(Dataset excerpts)
• • • • • • •

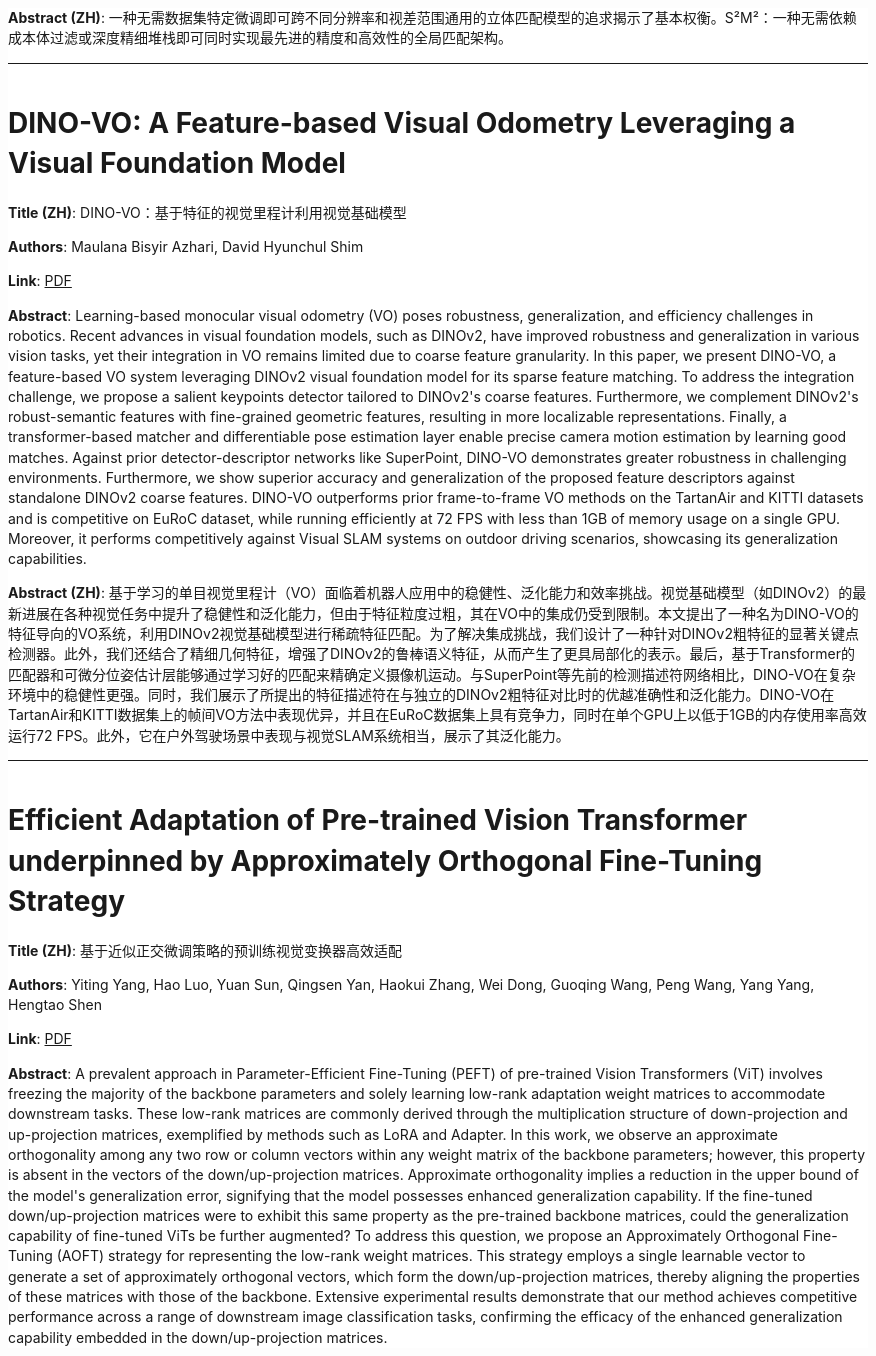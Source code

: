 **Abstract (ZH)**: 一种无需数据集特定微调即可跨不同分辨率和视差范围通用的立体匹配模型的追求揭示了基本权衡。S²M²：一种无需依赖成本体过滤或深度精细堆栈即可同时实现最先进的精度和高效性的全局匹配架构。 

---
# DINO-VO: A Feature-based Visual Odometry Leveraging a Visual Foundation Model 

**Title (ZH)**: DINO-VO：基于特征的视觉里程计利用视觉基础模型 

**Authors**: Maulana Bisyir Azhari, David Hyunchul Shim  

**Link**: [PDF](https://arxiv.org/pdf/2507.13145)  

**Abstract**: Learning-based monocular visual odometry (VO) poses robustness, generalization, and efficiency challenges in robotics. Recent advances in visual foundation models, such as DINOv2, have improved robustness and generalization in various vision tasks, yet their integration in VO remains limited due to coarse feature granularity. In this paper, we present DINO-VO, a feature-based VO system leveraging DINOv2 visual foundation model for its sparse feature matching. To address the integration challenge, we propose a salient keypoints detector tailored to DINOv2's coarse features. Furthermore, we complement DINOv2's robust-semantic features with fine-grained geometric features, resulting in more localizable representations. Finally, a transformer-based matcher and differentiable pose estimation layer enable precise camera motion estimation by learning good matches. Against prior detector-descriptor networks like SuperPoint, DINO-VO demonstrates greater robustness in challenging environments. Furthermore, we show superior accuracy and generalization of the proposed feature descriptors against standalone DINOv2 coarse features. DINO-VO outperforms prior frame-to-frame VO methods on the TartanAir and KITTI datasets and is competitive on EuRoC dataset, while running efficiently at 72 FPS with less than 1GB of memory usage on a single GPU. Moreover, it performs competitively against Visual SLAM systems on outdoor driving scenarios, showcasing its generalization capabilities. 

**Abstract (ZH)**: 基于学习的单目视觉里程计（VO）面临着机器人应用中的稳健性、泛化能力和效率挑战。视觉基础模型（如DINOv2）的最新进展在各种视觉任务中提升了稳健性和泛化能力，但由于特征粒度过粗，其在VO中的集成仍受到限制。本文提出了一种名为DINO-VO的特征导向的VO系统，利用DINOv2视觉基础模型进行稀疏特征匹配。为了解决集成挑战，我们设计了一种针对DINOv2粗特征的显著关键点检测器。此外，我们还结合了精细几何特征，增强了DINOv2的鲁棒语义特征，从而产生了更具局部化的表示。最后，基于Transformer的匹配器和可微分位姿估计层能够通过学习好的匹配来精确定义摄像机运动。与SuperPoint等先前的检测描述符网络相比，DINO-VO在复杂环境中的稳健性更强。同时，我们展示了所提出的特征描述符在与独立的DINOv2粗特征对比时的优越准确性和泛化能力。DINO-VO在TartanAir和KITTI数据集上的帧间VO方法中表现优异，并且在EuRoC数据集上具有竞争力，同时在单个GPU上以低于1GB的内存使用率高效运行72 FPS。此外，它在户外驾驶场景中表现与视觉SLAM系统相当，展示了其泛化能力。 

---
# Efficient Adaptation of Pre-trained Vision Transformer underpinned by Approximately Orthogonal Fine-Tuning Strategy 

**Title (ZH)**: 基于近似正交微调策略的预训练视觉变换器高效适配 

**Authors**: Yiting Yang, Hao Luo, Yuan Sun, Qingsen Yan, Haokui Zhang, Wei Dong, Guoqing Wang, Peng Wang, Yang Yang, Hengtao Shen  

**Link**: [PDF](https://arxiv.org/pdf/2507.13260)  

**Abstract**: A prevalent approach in Parameter-Efficient Fine-Tuning (PEFT) of pre-trained Vision Transformers (ViT) involves freezing the majority of the backbone parameters and solely learning low-rank adaptation weight matrices to accommodate downstream tasks. These low-rank matrices are commonly derived through the multiplication structure of down-projection and up-projection matrices, exemplified by methods such as LoRA and Adapter. In this work, we observe an approximate orthogonality among any two row or column vectors within any weight matrix of the backbone parameters; however, this property is absent in the vectors of the down/up-projection matrices. Approximate orthogonality implies a reduction in the upper bound of the model's generalization error, signifying that the model possesses enhanced generalization capability. If the fine-tuned down/up-projection matrices were to exhibit this same property as the pre-trained backbone matrices, could the generalization capability of fine-tuned ViTs be further augmented? To address this question, we propose an Approximately Orthogonal Fine-Tuning (AOFT) strategy for representing the low-rank weight matrices. This strategy employs a single learnable vector to generate a set of approximately orthogonal vectors, which form the down/up-projection matrices, thereby aligning the properties of these matrices with those of the backbone. Extensive experimental results demonstrate that our method achieves competitive performance across a range of downstream image classification tasks, confirming the efficacy of the enhanced generalization capability embedded in the down/up-projection matrices. 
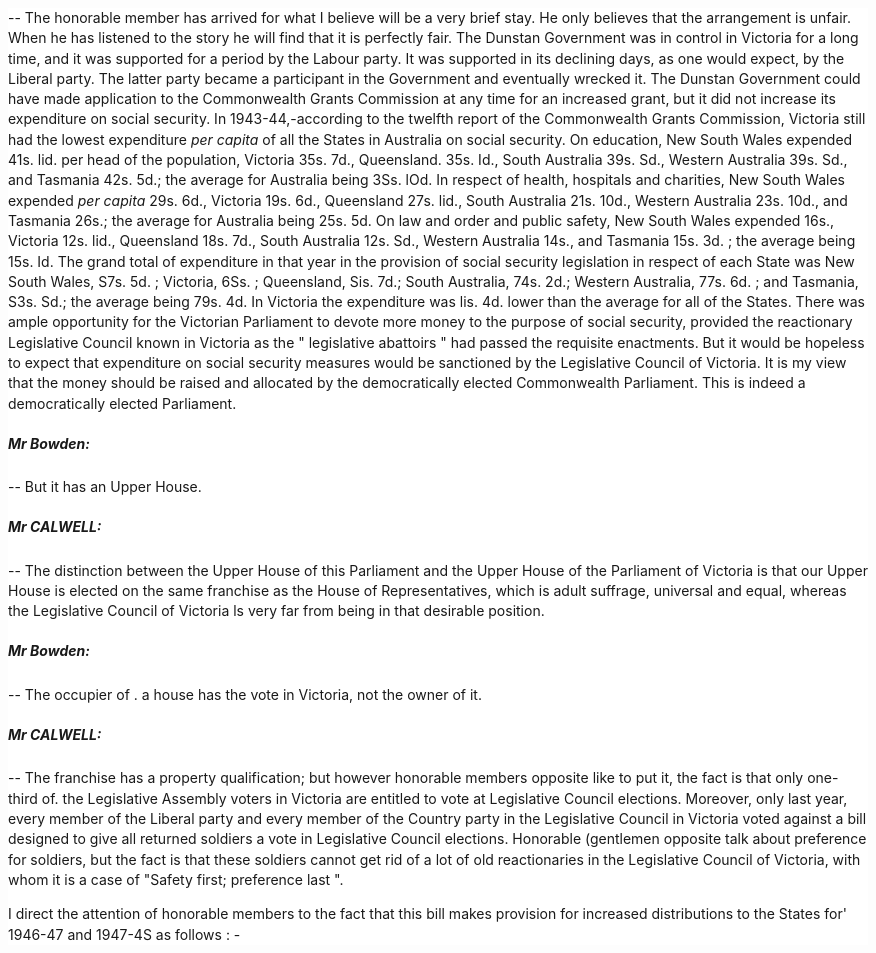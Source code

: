 -- The honorable member has arrived for what I believe will be a very brief stay. He only believes that the arrangement is unfair. When he has listened to the story he will find that it is perfectly fair. The Dunstan Government was in control in Victoria for a long time, and it was supported for a period by the Labour party. It was supported in its declining days, as one would expect, by the Liberal party. The latter party became a participant in the Government and eventually wrecked it. The Dunstan Government could have made application to the Commonwealth Grants Commission at any time for an increased grant, but it did not increase its expenditure on social security. In 1943-44,-according to the twelfth report of the Commonwealth Grants Commission, Victoria still had the lowest expenditure  *per capita*  of all the States in Australia on social security. On education, New South Wales expended 41s. lid. per head of the population, Victoria 35s. 7d., Queensland. 35s. Id., South Australia 39s. Sd., Western Australia 39s. Sd., and Tasmania 42s. 5d.; the average for Australia being 3Ss. lOd. In respect of health, hospitals and charities, New South Wales expended  *per capita*  29s. 6d., Victoria 19s. 6d., Queensland 27s. lid., South Australia 21s. 10d., Western Australia 23s. 10d., and Tasmania 26s.; the average for Australia being 25s. 5d. On law and order and public safety, New South Wales expended 16s., Victoria 12s. lid., Queensland 18s. 7d., South Australia 12s. Sd., Western Australia 14s., and Tasmania 15s. 3d. ; the average being 15s. Id. The grand total of expenditure in that year in the provision of social security legislation in respect of each State was New South Wales, S7s. 5d. ; Victoria, 6Ss. ; Queensland, Sis. 7d.; South Australia, 74s. 2d.; Western Australia, 77s. 6d. ; and Tasmania, S3s. Sd.; the average being 79s. 4d. In Victoria the expenditure was lis. 4d. lower than the average for all of the States. There was ample opportunity for the Victorian Parliament to devote more money to the purpose of social security, provided the reactionary Legislative Council known in Victoria as the " legislative abattoirs " had passed the requisite enactments. But it would be hopeless to expect that expenditure on social security measures would be sanctioned by the Legislative Council of Victoria. It is my view that the money should be raised and allocated by the democratically elected Commonwealth Parliament. This is indeed a democratically elected Parliament. 

##### Mr Bowden:

-- But it has an Upper House. 

##### Mr CALWELL:

-- The distinction between the Upper House of this Parliament and the Upper House of the Parliament of Victoria is that our Upper House is elected on the same franchise as the House of Representatives, which is adult suffrage, universal and equal, whereas the Legislative Council of Victoria ls very far from being in that desirable position. 

##### Mr Bowden:

-- The occupier of . a house has the vote in Victoria, not the owner of it. 

##### Mr CALWELL:

-- The franchise has a property qualification; but however honorable members opposite like to put it, the fact is that only one-third of. the Legislative Assembly voters in Victoria are entitled to vote at Legislative Council elections. Moreover, only last year, every member of the Liberal party and every member of the Country party in the Legislative Council in Victoria voted against a bill designed to give all returned soldiers a vote in Legislative Council elections. Honorable (gentlemen opposite talk about preference for soldiers, but the fact is that these soldiers cannot get rid of a lot of old reactionaries in the Legislative Council of Victoria, with whom it is a case of "Safety first; preference last ". 

I direct the attention of honorable members to the fact that this bill makes provision for increased distributions to the States for' 1946-47 and 1947-4S as follows : - 
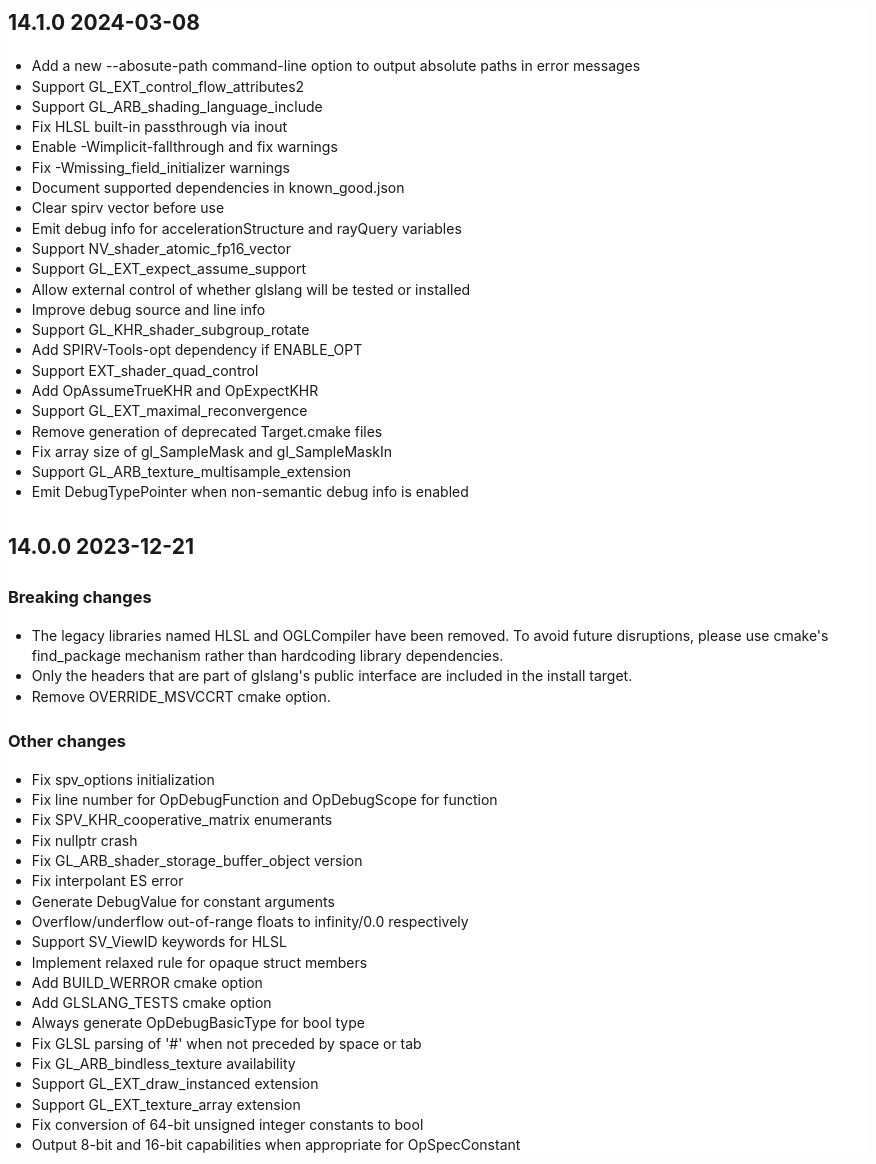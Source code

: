 ## 14.1.0 2024-03-08

* Add a new --abosute-path command-line option to output absolute paths in error messages
* Support GL_EXT_control_flow_attributes2
* Support GL_ARB_shading_language_include
* Fix HLSL built-in passthrough via inout
* Enable -Wimplicit-fallthrough and fix warnings
* Fix -Wmissing_field_initializer warnings
* Document supported dependencies in known_good.json
* Clear spirv vector before use
* Emit debug info for accelerationStructure and rayQuery variables
* Support NV_shader_atomic_fp16_vector
* Support GL_EXT_expect_assume_support
* Allow external control of whether glslang will be tested or installed
* Improve debug source and line info
* Support GL_KHR_shader_subgroup_rotate
* Add SPIRV-Tools-opt dependency if ENABLE_OPT
* Support EXT_shader_quad_control
* Add OpAssumeTrueKHR and OpExpectKHR
* Support GL_EXT_maximal_reconvergence
* Remove generation of deprecated Target.cmake files
* Fix array size of gl_SampleMask and gl_SampleMaskIn
* Support GL_ARB_texture_multisample_extension
* Emit DebugTypePointer when non-semantic debug info is enabled

## 14.0.0 2023-12-21

### Breaking changes

* The legacy libraries named HLSL and OGLCompiler have been removed. To avoid future disruptions, please use cmake's
  find_package mechanism rather than hardcoding library dependencies.
* Only the headers that are part of glslang's public interface are included in the install target.
* Remove OVERRIDE_MSVCCRT cmake option.

### Other changes

* Fix spv_options initialization
* Fix line number for OpDebugFunction and OpDebugScope for function
* Fix SPV_KHR_cooperative_matrix enumerants
* Fix nullptr crash
* Fix GL_ARB_shader_storage_buffer_object version
* Fix interpolant ES error
* Generate DebugValue for constant arguments
* Overflow/underflow out-of-range floats to infinity/0.0 respectively
* Support SV_ViewID keywords for HLSL
* Implement relaxed rule for opaque struct members
* Add BUILD_WERROR cmake option
* Add GLSLANG_TESTS cmake option
* Always generate OpDebugBasicType for bool type
* Fix GLSL parsing of '#' when not preceded by space or tab
* Fix GL_ARB_bindless_texture availability
* Support GL_EXT_draw_instanced extension
* Support GL_EXT_texture_array extension
* Fix conversion of 64-bit unsigned integer constants to bool
* Output 8-bit and 16-bit capabilities when appropriate for OpSpecConstant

• • • • • • •

# Work to be completed:
Would you copy, unchanged, the stretch of the records above that begins at the line containing "the install target." and ends at the line containing "interpolant ES error", and only that?

# Finished exercise:
* Only the headers that are part of glslang's public interface are included in the install target.
* Remove OVERRIDE_MSVCCRT cmake option.

### Other changes

* Fix spv_options initialization
* Fix line number for OpDebugFunction and OpDebugScope for function
* Fix SPV_KHR_cooperative_matrix enumerants
* Fix nullptr crash
* Fix GL_ARB_shader_storage_buffer_object version
* Fix interpolant ES error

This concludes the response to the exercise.